On February 14, 2019, CCUR Holdings, Inc. (the “Company”) and CIDM LLC (the “Manager”) entered into a “Management Agreement,” a copy of which was filed asExhibit 10.2 in the Form 8-K filed by the Company on February 14, 2019 and is incorporated herein by reference. Pursuant to the Management Agreement, the Manager (i) provides the Company with advisory services with respect to the management and allocation of the Assets (as defined therein) of the Company and its subsidiaries and (ii) exercises discretionary management authority over the Company’s trading portfolio of publicly traded securities.

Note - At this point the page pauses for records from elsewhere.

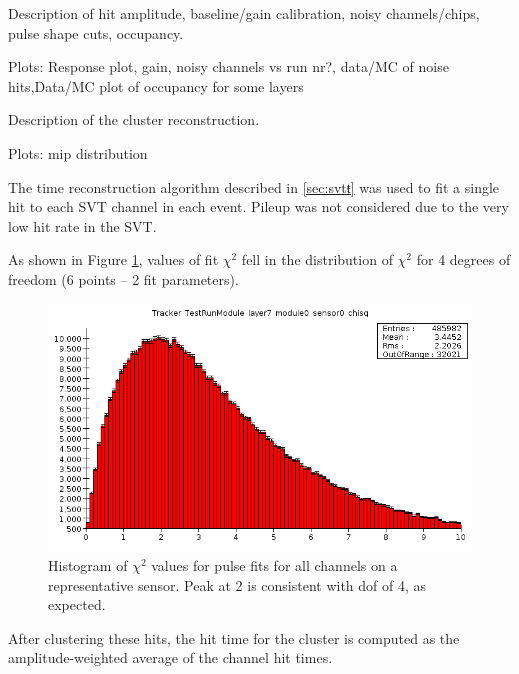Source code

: \vspace{1cm}{\bf Calibration [Omar]}


Description of hit amplitude, baseline/gain calibration, noisy channels/chips, pulse shape cuts, occupancy. 

Plots: Response plot, gain, noisy channels vs run nr?, data/MC of noise hits,Data/MC plot of occupancy for some layers  

\vspace{1cm}{\bf Cluster reconstruction [Omar]}


Description of the cluster reconstruction.

Plots: mip distribution

\vspace{1cm}{\bf SVT timing [Sho]}

The time reconstruction algorithm described in \ref{sec:svtŧ} was used to fit a single hit to each SVT channel in each event.
Pileup was not considered due to the very low hit rate in the SVT.

As shown in Figure \ref{fig:apvfit}, values of fit $\chi^2$ fell in the distribution of $\chi^2$ for 4 degrees of freedom (6 points -- 2 fit parameters).

\begin{figure}[ht]
	\includegraphics[width=\textwidth]{test2012/svtperformance/apvfit_chisq}
	\caption{\small{Histogram of $\chi^2$ values for pulse fits for all channels on a representative sensor. Peak at 2 is consistent with dof of 4, as expected.} }
	\label{fig:apvfit}
\end{figure}

After clustering these hits, the hit time for the cluster is computed as the amplitude-weighted average of the channel hit times. 



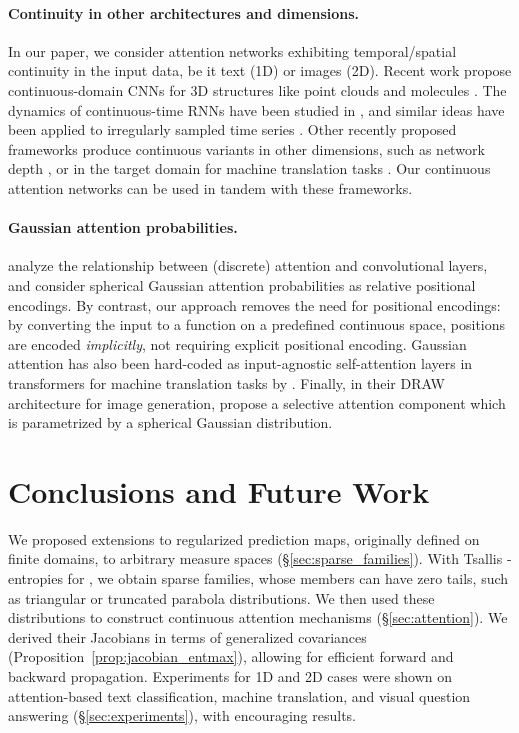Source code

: \documentclass{article}
\newcommand{\remove}[1]{}
\begin{document}
\paragraph{Continuity in other architectures and dimensions.} 
In our paper, we consider attention networks exhibiting temporal/spatial continuity in the input data, be it text (1D) or images (2D). Recent work propose continuous-domain CNNs for 3D structures like point clouds and molecules \citep{wang2018deep,schutt2017schnet}. The dynamics of continuous-time RNNs have been studied in \citep{funahashi1993approximation}, and similar ideas have been applied to irregularly sampled time series \citep{rubanova2019latent}. 
Other recently proposed frameworks produce continuous variants in other dimensions, such as network depth \citep{chen2018neural}, or in the target domain for machine translation tasks \citep{kumar2018mises}.
Our continuous attention networks can be used in tandem with these frameworks.

\paragraph{Gaussian attention probabilities.} 
\citet{cordonnier2020relationship} analyze the relationship between (discrete) attention and convolutional layers, and consider spherical Gaussian attention probabilities as relative positional encodings. By contrast, our approach removes the need for positional encodings: by converting the input to a function on a predefined continuous space, positions are encoded {\it implicitly}, not requiring explicit positional encoding. 
Gaussian attention has also been hard-coded as input-agnostic self-attention layers in transformers for machine translation tasks by 
\citet{you-etal-2020-hard}. 
Finally, in their DRAW architecture for image generation, \citet[\S 3.1]{gregor2015draw} propose a selective attention component which is parametrized by a spherical Gaussian distribution. 


 

\section{Conclusions and Future Work}

We proposed extensions to regularized prediction maps,\remove{and FY losses,} originally defined on finite domains, to arbitrary measure spaces (\S\ref{sec:sparse_families}). 
With Tsallis -entropies for , we obtain sparse families, whose members can have zero tails, such as triangular or truncated parabola distributions. 
We then used these distributions to construct continuous attention mechanisms (\S\ref{sec:attention}). We derived their Jacobians in terms of generalized covariances (Proposition~\ref{prop:jacobian_entmax}), allowing for efficient forward and backward propagation.  Experiments for 1D and 2D cases were shown on attention-based text classification, machine translation, and visual question answering (\S\ref{sec:experiments}), with encouraging results. \remove{and FY-based interval regression.}
\end{document}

On May 8, 2019, the Company entered into a “First Amendment to Management Agreement” (the “First Amendment”) amending certain terms of the Management Agreement. A copy of the First Amendment is attached hereto as Exhibit 10.1 and incorporated herein by reference in its entirety. Any capitalized terms not defined herein shall have the meaning given to them in the Management Agreement, as amended. Pursuant to the First Amendment, the Management Agreement is amended to provide:
| (i) | The fees due to the Manager (which are payable via a grant of stock appreciation rights) shall be paid by the Company within three (3) calendar days of the Company’s next quarterly or annual report following the period with respect to which such fees are payable; |
| (ii) | The Company’s obligation to reimburse expenses of the Manager shall be satisfied through a cash payment of $50,000, paid quarterly in arrears; and |
| (iii) | With respect to the stock appreciation rights to be granted to the Manager, the Base Price (as defined therein) shall be $0.01. |
The foregoing description of the First Amendment is qualified in its entirety by the full text of the First Amendment, a copy of which is furnished as Exhibit 10.1 hereto and incorporated herein by reference.
ITEM 2.02. Results of Operations and Financial Condition.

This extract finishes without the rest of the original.